[[ Data supplied, beginning ]]

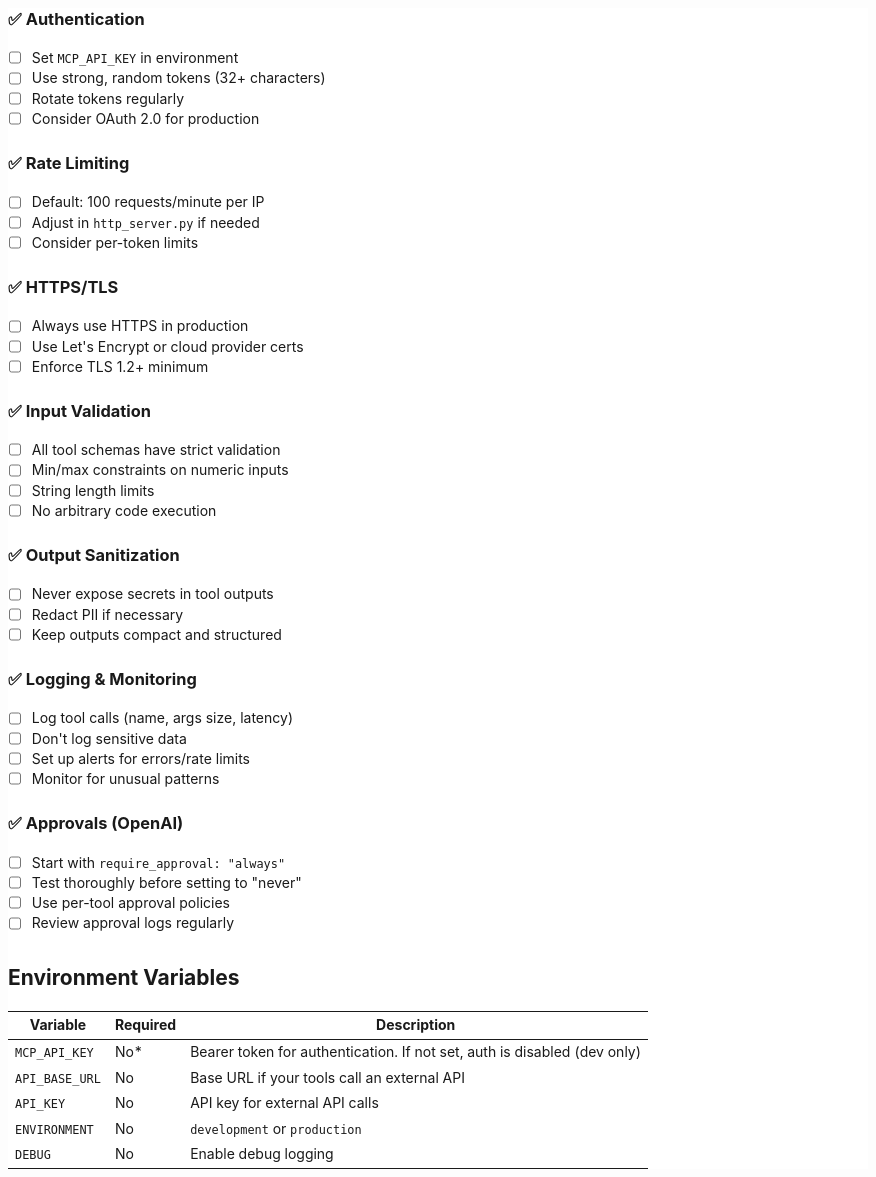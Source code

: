 ### ✅ Authentication
- [ ] Set `MCP_API_KEY` in environment
- [ ] Use strong, random tokens (32+ characters)
- [ ] Rotate tokens regularly
- [ ] Consider OAuth 2.0 for production

### ✅ Rate Limiting
- [ ] Default: 100 requests/minute per IP
- [ ] Adjust in `http_server.py` if needed
- [ ] Consider per-token limits

### ✅ HTTPS/TLS
- [ ] Always use HTTPS in production
- [ ] Use Let's Encrypt or cloud provider certs
- [ ] Enforce TLS 1.2+ minimum

### ✅ Input Validation
- [ ] All tool schemas have strict validation
- [ ] Min/max constraints on numeric inputs
- [ ] String length limits
- [ ] No arbitrary code execution

### ✅ Output Sanitization
- [ ] Never expose secrets in tool outputs
- [ ] Redact PII if necessary
- [ ] Keep outputs compact and structured

### ✅ Logging & Monitoring
- [ ] Log tool calls (name, args size, latency)
- [ ] Don't log sensitive data
- [ ] Set up alerts for errors/rate limits
- [ ] Monitor for unusual patterns

### ✅ Approvals (OpenAI)
- [ ] Start with `require_approval: "always"`
- [ ] Test thoroughly before setting to "never"
- [ ] Use per-tool approval policies
- [ ] Review approval logs regularly

## Environment Variables

| Variable | Required | Description |
|----------|----------|-------------|
| `MCP_API_KEY` | No* | Bearer token for authentication. If not set, auth is disabled (dev only) |
| `API_BASE_URL` | No | Base URL if your tools call an external API |
| `API_KEY` | No | API key for external API calls |
| `ENVIRONMENT` | No | `development` or `production` |
| `DEBUG` | No | Enable debug logging |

[[ Data supplied, end ]]

Transcribe, from the records above, the first line and every line after it up to and including the line with "- [ ] Enforce TLS 1.2+ minimum"; omit pictures.

- Your response
Source code

: ### ✅ Authentication
- [ ] Set `MCP_API_KEY` in environment
- [ ] Use strong, random tokens (32+ characters)
- [ ] Rotate tokens regularly
- [ ] Consider OAuth 2.0 for production

### ✅ Rate Limiting
- [ ] Default: 100 requests/minute per IP
- [ ] Adjust in `http_server.py` if needed
- [ ] Consider per-token limits

### ✅ HTTPS/TLS
- [ ] Always use HTTPS in production
- [ ] Use Let's Encrypt or cloud provider certs
- [ ] Enforce TLS 1.2+ minimum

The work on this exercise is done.